If the authorities wanted a LATER time-of-death so as NOT to exclude Oswald as a suspect, why would they choose a time of death earlier than the time he actually arrived at the hospital? 1:15 instead of 1:18? And why choose a time of death that is inconsistent with the ambulance driver's testimony and ambulance logs? (Or MORE inconsistent.)

But guess what... there is one more thing to consider. In his statement, T.F. Bowley says that the ambulance arrived "a few minutes" after he made his call. If we conservatively use 2 minutes for "a few minutes," then the ambulance ends up arriving at 1:20. I ask again, why wouldn't the officials have used that time as the official time of death? Instead of choosing 1:15?

"Time of Death" is an ambiguous term. Does it mean the time of the fatal shot, or the time he was pronounced dead? There are documents that put the time he was declared dead at 1:25. IMO, they wanted the shooting time at about 1:15 and the declared time of death as about 1:25. This gives LHO another 10 minutes to arrive and kill JDT.
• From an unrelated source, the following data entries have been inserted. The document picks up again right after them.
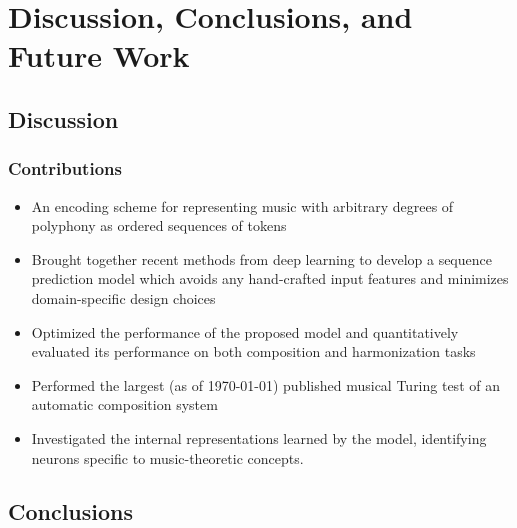 \chapter{Discussion, Conclusions, and Future Work}\label{ch:conclusion}


\ifpdf
    \graphicspath{{Chapter7/Figs/Raster/}{Chapter7/Figs/PDF/}{Chapter7/Figs/}}
\else
    \graphicspath{{Chapter7/Figs/Vector/}{Chapter7/Figs/}}
\fi

\section{Discussion}

\subsection{Contributions}

\begin{itemize}
    \item An encoding scheme for representing music with arbitrary degrees of polyphony
        as ordered sequences of tokens
    \item Brought together recent methods from deep learning to develop a
        sequence prediction model which avoids any hand-crafted input features
        and minimizes domain-specific design choices
    \item Optimized the performance of the proposed model and quantitatively
        evaluated its performance on both composition and harmonization tasks
    \item Performed the largest (as of \today) published musical Turing test of an
        automatic composition system
    \item Investigated the internal representations learned by the model, identifying
        neurons specific to music-theoretic concepts.
\end{itemize}

\section{Conclusions}

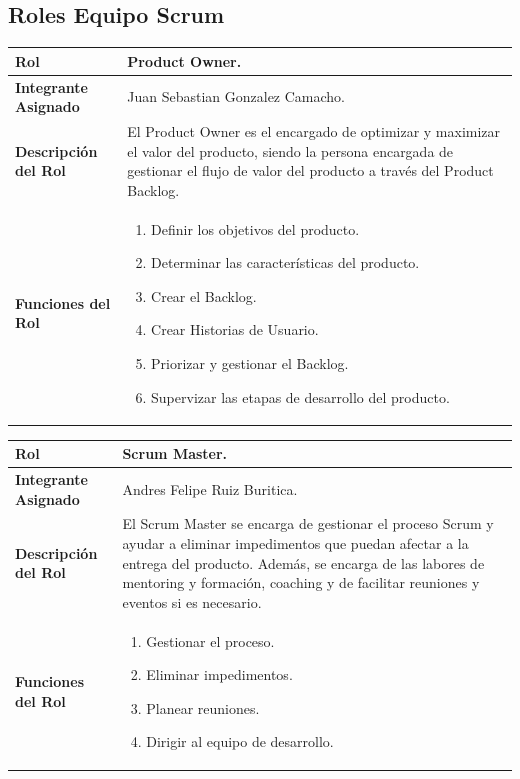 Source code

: \documentclass[12pt,a4paper]{article}
\begin{document}
\subsection{Roles Equipo Scrum}
\begin{center}
\begin{tabular}{|m{5cm}|m{9cm}|}
\hline
\textbf{Rol} & Product Owner. \\
\hline
\textbf{Integrante Asignado} & Juan Sebastian Gonzalez Camacho. \\
\hline
\textbf{Descripción del Rol} & El Product Owner es el encargado de optimizar y maximizar el valor del producto, siendo la persona encargada de gestionar el flujo de valor del producto a través del Product Backlog. \\
\hline
\textbf{Funciones del Rol} & \begin{enumerate}[noitemsep]
								 \item Definir los objetivos del producto.
								 \item Determinar las características del producto.
								 \item Crear el Backlog.
								 \item Crear Historias de Usuario.
								 \item Priorizar y gestionar el Backlog.
								 \item Supervizar las etapas de desarrollo del producto.	
							\end{enumerate} \\
\hline
\end{tabular}
\vspace{5mm}

\begin{tabular}{|m{5cm}|m{9cm}|}
\hline
\textbf{Rol} & Scrum Master. \\
\hline
\textbf{Integrante Asignado} & Andres Felipe Ruiz Buritica. \\
\hline
\textbf{Descripción del Rol} & El Scrum Master se encarga de gestionar el proceso Scrum y ayudar a eliminar impedimentos que puedan afectar a la entrega del producto. Además, se encarga de las labores de mentoring y formación, coaching y de facilitar reuniones y eventos si es necesario. \\
\hline
\textbf{Funciones del Rol} & \begin{enumerate}[noitemsep]
								 \item Gestionar el proceso.
								 \item Eliminar impedimentos.
								 \item Planear reuniones.
								 \item Dirigir al equipo de desarrollo.	
							\end{enumerate} \\
\hline
\end{tabular}
\vspace{5mm}


\end{center}
\end{document}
It doesn't matter what time they say the ambulance arrived, or what time they called him dead at the hospital - as long as it doesn't conflict with the 1:15 shooting time, which coincides perfectly with a 1:18 time of arrival for the ambulance, and the documentation of this time is conveniently missing.

Tom

Tom,

You make a fair and logical point.

(To which I'll just make the following remark: Suppose the true arrival time of the ambulance to the hospital was 1:15... a time supported by my current timeline. The doctors could have announced Tippit DOA at 1:15. The coroner could have overruled this time and announced the true time of death as being 1:06. The authorities could have later decided that the original 1:15 time of death was necessary in order to implicate Oswald, but the fact that is was DOA time had to be suppressed. And this would explain the 1:06 on the death certificate being changed to 1:15. This is scenario that makes sense to me.)

But regardless of that, I'm willing to consider what you're saying here.

Now, let me ask you the something:

We all believe the true TOD to be 1:06 PM. I think we all believe that Mrs. Frank Wright called the police pretty fast... no later than 1:07. The question is, how long would it have taken for the ambulance to arrive after Mrs.Wright made her call? All the reports I've seen suggest that it took little more than one minute. I personally believe it could have taken as long as two minutes. On my current timeline, I have the time delay at three minutes, so that the ambulance arrives at 1:10. (I made it longer than my personal 2 minute belief so that it could be reasonably reconciled with T.F. Bowley's statement.)

What is your position on this?

I haven't really devoted much time on the ambulance, because in the larger scheme of things it doesn't affect the evidence that the actual shooting took place at 1:06. That gives LHO his alibi, as he was seen at his rooming house at 1:04. If he really went there just to pick up his gun, where in that closet-sized room had he been hiding that pistol and holster? The woman that cleaned his room never saw either item.

Trying to get events down to the correct minute when dealing with all the variables...I don't know. I think that the shots were fired at 1:06, Mrs. Wright called at 1:07, and Hughes had the call by 1:08. It would certainly be easy to change 1:08 to 1:18 to give LHO more time to arrive as the shooter. The statement that the call was logged and machine time-stamped at 1:18 is told only in the 3rd-person from what I've read. It would be interesting to find out from J. Clayton Butler or Hughes IF that was the system used at that time, and did DPD, FBI, SS or someone take the original? Considering how often 'time-stamped at 1:18' is stated in publications I had at first believed this document was available. I have found numerous statements from researchers that they were unable to find it. You'd think it would have been published in the WCR. Also, Butler's HSCA testimony is not printed in the volumes as far as I can tell, but both Bugliosi and Myers list it as a source. If the ambulance driver's testimony wasn't considered important enough to print, why was he called to testify? Or did he perhaps contradict the 1:18 time?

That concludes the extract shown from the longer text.